# Required work
Every line from the top of the records through the line containing "## Check Username Availability" should be retyped exactly; the pictures should not.

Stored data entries
++++++++++++++++++++

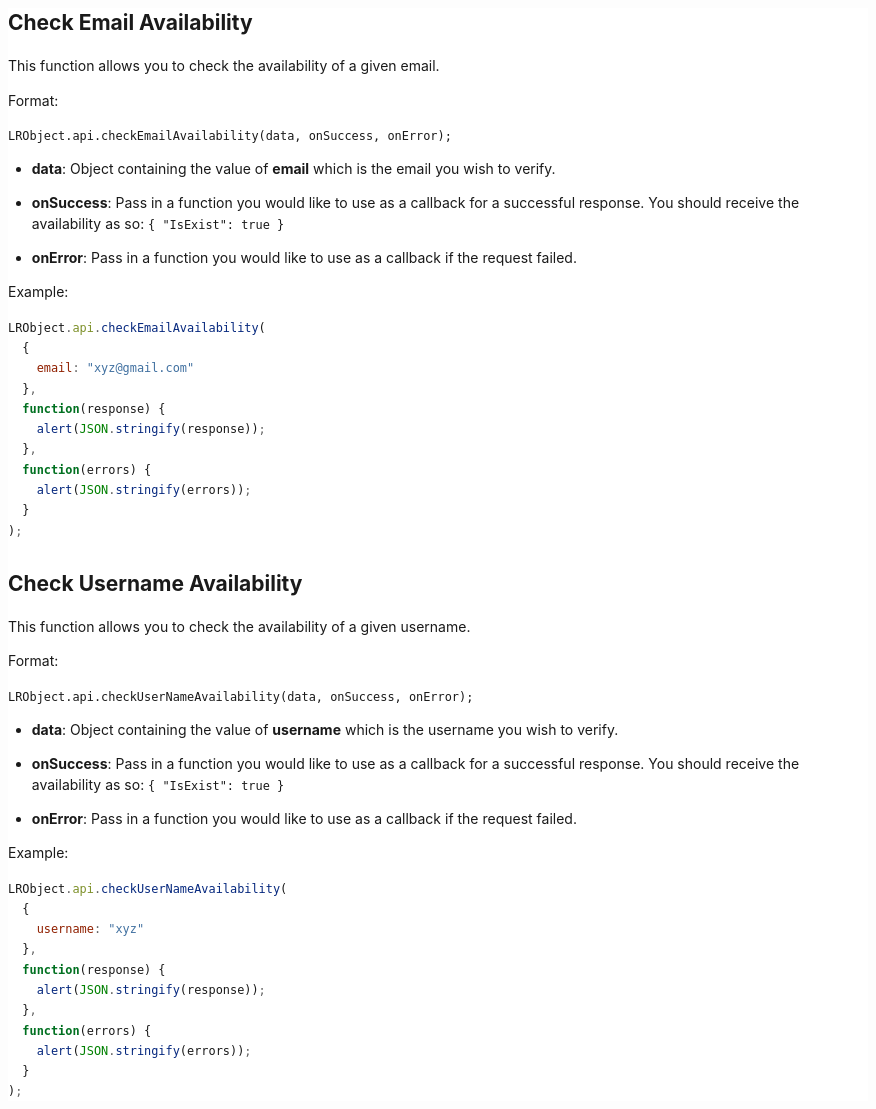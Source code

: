 ## Check Email Availability

This function allows you to check the availability of a given email.

Format:

`LRObject.api.checkEmailAvailability(data, onSuccess, onError);`

  * **data**: Object containing the value of **email** which is the email you wish to verify.

  * **onSuccess**: Pass in a function you would like to use as a callback for a successful response. You should receive the availability as so: `{ "IsExist": true }`

  * **onError**: Pass in a function you would like to use as a callback if the request failed.

Example:

```javascript
LRObject.api.checkEmailAvailability(
  {
    email: "xyz@gmail.com"
  },
  function(response) {
    alert(JSON.stringify(response));
  },
  function(errors) {
    alert(JSON.stringify(errors));
  }
);
```

## Check Username Availability

This function allows you to check the availability of a given username.

Format:

`LRObject.api.checkUserNameAvailability(data, onSuccess, onError);`

  * **data**: Object containing the value of **username** which is the username you wish to verify.

  * **onSuccess**: Pass in a function you would like to use as a callback for a successful response. You should receive the availability as so: `{ "IsExist": true }`

  * **onError**: Pass in a function you would like to use as a callback if the request failed.

Example:

```javascript
LRObject.api.checkUserNameAvailability(
  {
    username: "xyz"
  },
  function(response) {
    alert(JSON.stringify(response));
  },
  function(errors) {
    alert(JSON.stringify(errors));
  }
);
```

++++++++++++++++++++

# Result
Source code

: ## Check Email Availability

This function allows you to check the availability of a given email.

Format:

`LRObject.api.checkEmailAvailability(data, onSuccess, onError);`

  * **data**: Object containing the value of **email** which is the email you wish to verify.

  * **onSuccess**: Pass in a function you would like to use as a callback for a successful response. You should receive the availability as so: `{ "IsExist": true }`

  * **onError**: Pass in a function you would like to use as a callback if the request failed.

Example:

```javascript
LRObject.api.checkEmailAvailability(
  {
    email: "xyz@gmail.com"
  },
  function(response) {
    alert(JSON.stringify(response));
  },
  function(errors) {
    alert(JSON.stringify(errors));
  }
);
```

## Check Username Availability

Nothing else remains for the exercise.